Over the last decade, engineering teams at electric vehicle makers like Tesla have finally broken through. It didn't happen overnight, but neither was it the first time that an electric vehicle had changed the world. Decades earlier, engineers tasked with a herculean feat had to rethink everything they had ever assumed about cars. They had to imagine new ways of developing cars, questioning everything from the wheels to the cab to the engine that made the whole thing run.
In the early 1960s, an EV revolution started to play out, not on America's roads but in her skies. Wernher von Braun, then Director of NASA's Marshall Space Flight Center, had recruited the private sector for help developing a new type of vehicle, one that his astronauts could drive across the surface of the Moon. Bell Aerospace, Boeing, Brown Engineering, General Motors, Grumman, and Lockheed all made presentations, contributing to studies about such a vehicle.

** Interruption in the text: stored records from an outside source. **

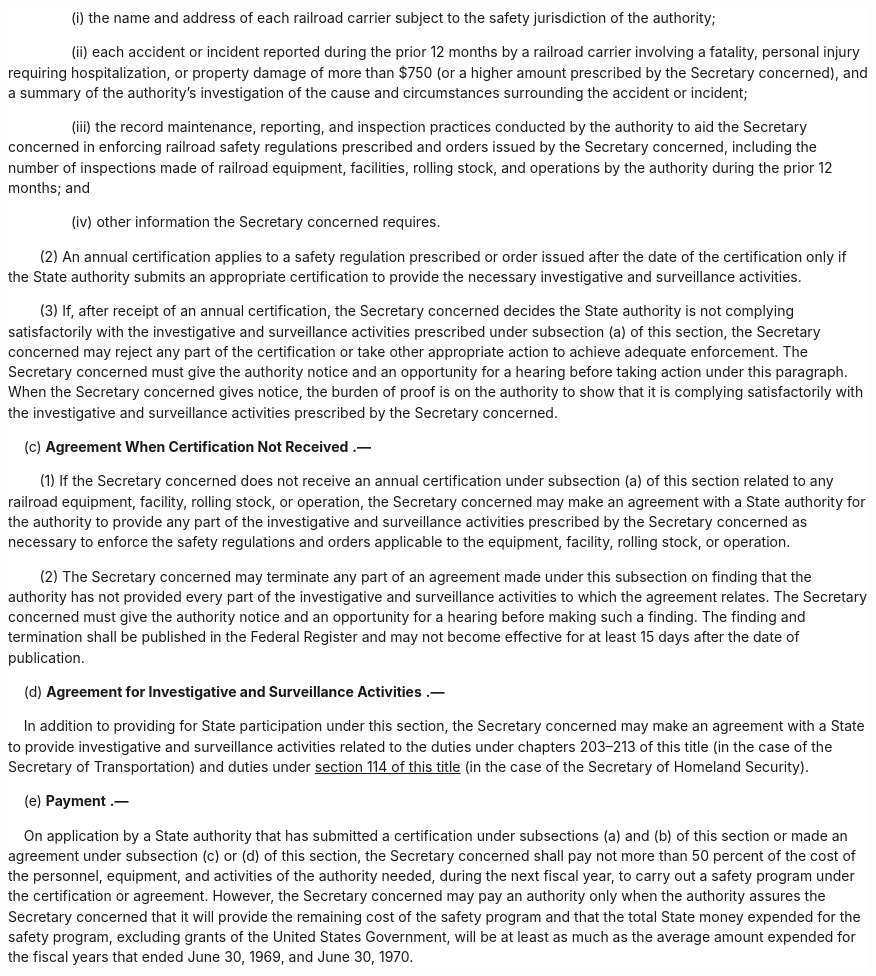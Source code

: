                 (i) the name and address of each railroad carrier subject to the safety jurisdiction of the authority;

                (ii) each accident or incident reported during the prior 12 months by a railroad carrier involving a fatality, personal injury requiring hospitalization, or property damage of more than $750 (or a higher amount prescribed by the Secretary concerned), and a summary of the authority’s investigation of the cause and circumstances surrounding the accident or incident;

                (iii) the record maintenance, reporting, and inspection practices conducted by the authority to aid the Secretary concerned in enforcing railroad safety regulations prescribed and orders issued by the Secretary concerned, including the number of inspections made of railroad equipment, facilities, rolling stock, and operations by the authority during the prior 12 months; and

                (iv) other information the Secretary concerned requires.

        (2) An annual certification applies to a safety regulation prescribed or order issued after the date of the certification only if the State authority submits an appropriate certification to provide the necessary investigative and surveillance activities.

        (3) If, after receipt of an annual certification, the Secretary concerned decides the State authority is not complying satisfactorily with the investigative and surveillance activities prescribed under subsection (a) of this section, the Secretary concerned may reject any part of the certification or take other appropriate action to achieve adequate enforcement. The Secretary concerned must give the authority notice and an opportunity for a hearing before taking action under this paragraph. When the Secretary concerned gives notice, the burden of proof is on the authority to show that it is complying satisfactorily with the investigative and surveillance activities prescribed by the Secretary concerned.

    (c)  __Agreement When Certification Not Received__  __.—__ 

        (1) If the Secretary concerned does not receive an annual certification under subsection (a) of this section related to any railroad equipment, facility, rolling stock, or operation, the Secretary concerned may make an agreement with a State authority for the authority to provide any part of the investigative and surveillance activities prescribed by the Secretary concerned as necessary to enforce the safety regulations and orders applicable to the equipment, facility, rolling stock, or operation.

        (2) The Secretary concerned may terminate any part of an agreement made under this subsection on finding that the authority has not provided every part of the investigative and surveillance activities to which the agreement relates. The Secretary concerned must give the authority notice and an opportunity for a hearing before making such a finding. The finding and termination shall be published in the Federal Register and may not become effective for at least 15 days after the date of publication.

    (d)  __Agreement for Investigative and Surveillance Activities__  __.—__ 

    In addition to providing for State participation under this section, the Secretary concerned may make an agreement with a State to provide investigative and surveillance activities related to the duties under chapters 203–213 of this title (in the case of the Secretary of Transportation) and duties under [section 114 of this title][/us/usc/t49/s114] (in the case of the Secretary of Homeland Security).

    (e)  __Payment__  __.—__ 

    On application by a State authority that has submitted a certification under subsections (a) and (b) of this section or made an agreement under subsection (c) or (d) of this section, the Secretary concerned shall pay not more than 50 percent of the cost of the personnel, equipment, and activities of the authority needed, during the next fiscal year, to carry out a safety program under the certification or agreement. However, the Secretary concerned may pay an authority only when the authority assures the Secretary concerned that it will provide the remaining cost of the safety program and that the total State money expended for the safety program, excluding grants of the United States Government, will be at least as much as the average amount expended for the fiscal years that ended June 30, 1969, and June 30, 1970.


[/us/usc/t49/s114]: https://publicdocs.github.io/go/links?ns=uslm&ref=%2Fus%2Fusc%2Ft49%2Fs114
[/us/usc/t49/s114]: https://publicdocs.github.io/go/links?ns=uslm&ref=%2Fus%2Fusc%2Ft49%2Fs114
[/us/pl/103/272/s1/e]: https://publicdocs.github.io/go/links?ns=uslm&ref=%2Fus%2Fpl%2F103%2F272%2Fs1%2Fe
[/us/stat/108/864]: https://publicdocs.github.io/go/links?ns=uslm&ref=%2Fus%2Fstat%2F108%2F864
[/us/pl/107/296/s1710/a]: https://publicdocs.github.io/go/links?ns=uslm&ref=%2Fus%2Fpl%2F107%2F296%2Fs1710%2Fa
[/us/stat/116/2319]: https://publicdocs.github.io/go/links?ns=uslm&ref=%2Fus%2Fstat%2F116%2F2319
[/us/pl/107/296/s1710/a/2]: https://publicdocs.github.io/go/links?ns=uslm&ref=%2Fus%2Fpl%2F107%2F296%2Fs1710%2Fa%2F2
[/us/pl/107/296/s1710/a/1]: https://publicdocs.github.io/go/links?ns=uslm&ref=%2Fus%2Fpl%2F107%2F296%2Fs1710%2Fa%2F1
[/us/pl/107/296/s1710/a/2]: https://publicdocs.github.io/go/links?ns=uslm&ref=%2Fus%2Fpl%2F107%2F296%2Fs1710%2Fa%2F2
[/us/pl/107/296/s1710/a/2]: https://publicdocs.github.io/go/links?ns=uslm&ref=%2Fus%2Fpl%2F107%2F296%2Fs1710%2Fa%2F2
[/us/usc/t49/s114]: https://publicdocs.github.io/go/links?ns=uslm&ref=%2Fus%2Fusc%2Ft49%2Fs114
[/us/pl/107/296/s1710/a/2]: https://publicdocs.github.io/go/links?ns=uslm&ref=%2Fus%2Fpl%2F107%2F296%2Fs1710%2Fa%2F2
[/us/pl/107/296/s1710/a/2]: https://publicdocs.github.io/go/links?ns=uslm&ref=%2Fus%2Fpl%2F107%2F296%2Fs1710%2Fa%2F2
[/us/usc/t49/s114]: https://publicdocs.github.io/go/links?ns=uslm&ref=%2Fus%2Fusc%2Ft49%2Fs114
[/us/pl/107/296/s1710/a/5]: https://publicdocs.github.io/go/links?ns=uslm&ref=%2Fus%2Fpl%2F107%2F296%2Fs1710%2Fa%2F5
[/us/pl/107/296]: https://publicdocs.github.io/go/links?ns=uslm&ref=%2Fus%2Fpl%2F107%2F296
[/us/pl/107/296/s4]: https://publicdocs.github.io/go/links?ns=uslm&ref=%2Fus%2Fpl%2F107%2F296%2Fs4
[/us/usc/t6/s101]: https://publicdocs.github.io/go/links?ns=uslm&ref=%2Fus%2Fusc%2Ft6%2Fs101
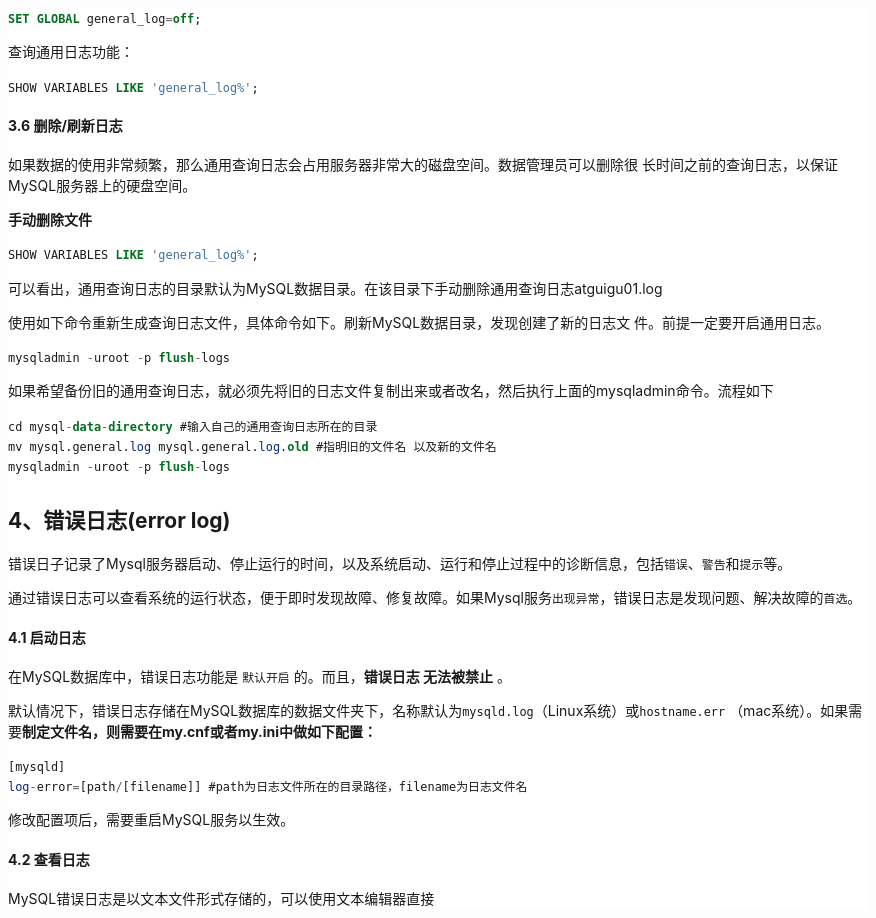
 ```sql
SET GLOBAL general_log=off;
```

查询通用日志功能：

```sql
SHOW VARIABLES LIKE 'general_log%';
```

#### 3.6 删除/刷新日志

如果数据的使用非常频繁，那么通用查询日志会占用服务器非常大的磁盘空间。数据管理员可以删除很
长时间之前的查询日志，以保证MySQL服务器上的硬盘空间。

**手动删除文件**

```sql
SHOW VARIABLES LIKE 'general_log%';
```

可以看出，通用查询日志的目录默认为MySQL数据目录。在该目录下手动删除通用查询日志atguigu01.log

使用如下命令重新生成查询日志文件，具体命令如下。刷新MySQL数据目录，发现创建了新的日志文
件。前提一定要开启通用日志。

```sql
mysqladmin -uroot -p flush-logs
```

如果希望备份旧的通用查询日志，就必须先将旧的日志文件复制出来或者改名，然后执行上面的mysqladmin命令。流程如下

```sql
cd mysql-data-directory #输入自己的通用查询日志所在的目录
mv mysql.general.log mysql.general.log.old #指明旧的文件名 以及新的文件名
mysqladmin -uroot -p flush-logs
```

## 4、错误日志(error log)

错误日子记录了Mysql服务器启动、停止运行的时间，以及系统启动、运行和停止过程中的诊断信息，包括`错误`、`警告`和`提示`等。

通过错误日志可以查看系统的运行状态，便于即时发现故障、修复故障。如果Mysql服务`出现异常`，错误日志是发现问题、解决故障的`首选`。

#### 4.1 启动日志

在MySQL数据库中，错误日志功能是 `默认开启` 的。而且，**错误日志 无法被禁止** 。

默认情况下，错误日志存储在MySQL数据库的数据文件夹下，名称默认为` mysqld.log `（Linux系统）或`hostname.err` （mac系统）。如果需要**制定文件名，则需要在my.cnf或者my.ini中做如下配置：**

```sql
[mysqld]
log-error=[path/[filename]] #path为日志文件所在的目录路径，filename为日志文件名
```

修改配置项后，需要重启MySQL服务以生效。

#### 4.2 查看日志

MySQL错误日志是以文本文件形式存储的，可以使用文本编辑器直接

Their studies, of course, were speculative because at the time, no one had ever been on the surface of the Moon.
After the first year of research, budget cuts then made their task even more daunting: each mission in the upcoming Apollo program would consist of a single launch, instead of the double launches first proposed during the Saturn program. That meant engineers working for von Braun and his private-sector associates had to design rockets that could carry the astronauts and the lunar vehicle.
Brown Engineering made substantial progress by drawing on already-available components whenever they could, focusing their innovation on the wheels, which scientists at Marshall predicted would have to deal with a surface that was light and unstable. Their solution was to wrap an inner tube with nylon – and to power each of the four wheels on the lunar vehicle with a battery.
Boeing, meanwhile, won the contract for the lunar vehicles, dubbed the Lunar Roving Vehicles, that would land on the Moon as part of Apollo 15, 16, and 17. They had to construct multiple versions of the Lunar Roving Vehicle, to accommodate for unknowns, including potential human error, differences between Earth-gravity testing and Moon-gravity usage, the effect of the Lunar Roving Vehicle on the Lunar Module, and the effect of the rocket launch on the Lunar Roving Vehicle's structure.
All told, the Lunar Roving Vehicle was ready within seventeen months from the official project start to the time of its first deployment. As astronaut Harrison Schmitt, of Apollo 17, said, "The Lunar Rover proved to be the reliable, safe and flexible lunar exploration vehicle we expected it to be. Without it, the major scientific discoveries of Apollo 15, 16, and 17 would not have been possible." The impetus, of discovery and exploration, set firmly on their shoulders, researchers and designers at Marshall and Boeing responded, solving history-making engineering problems from 365,000 miles away.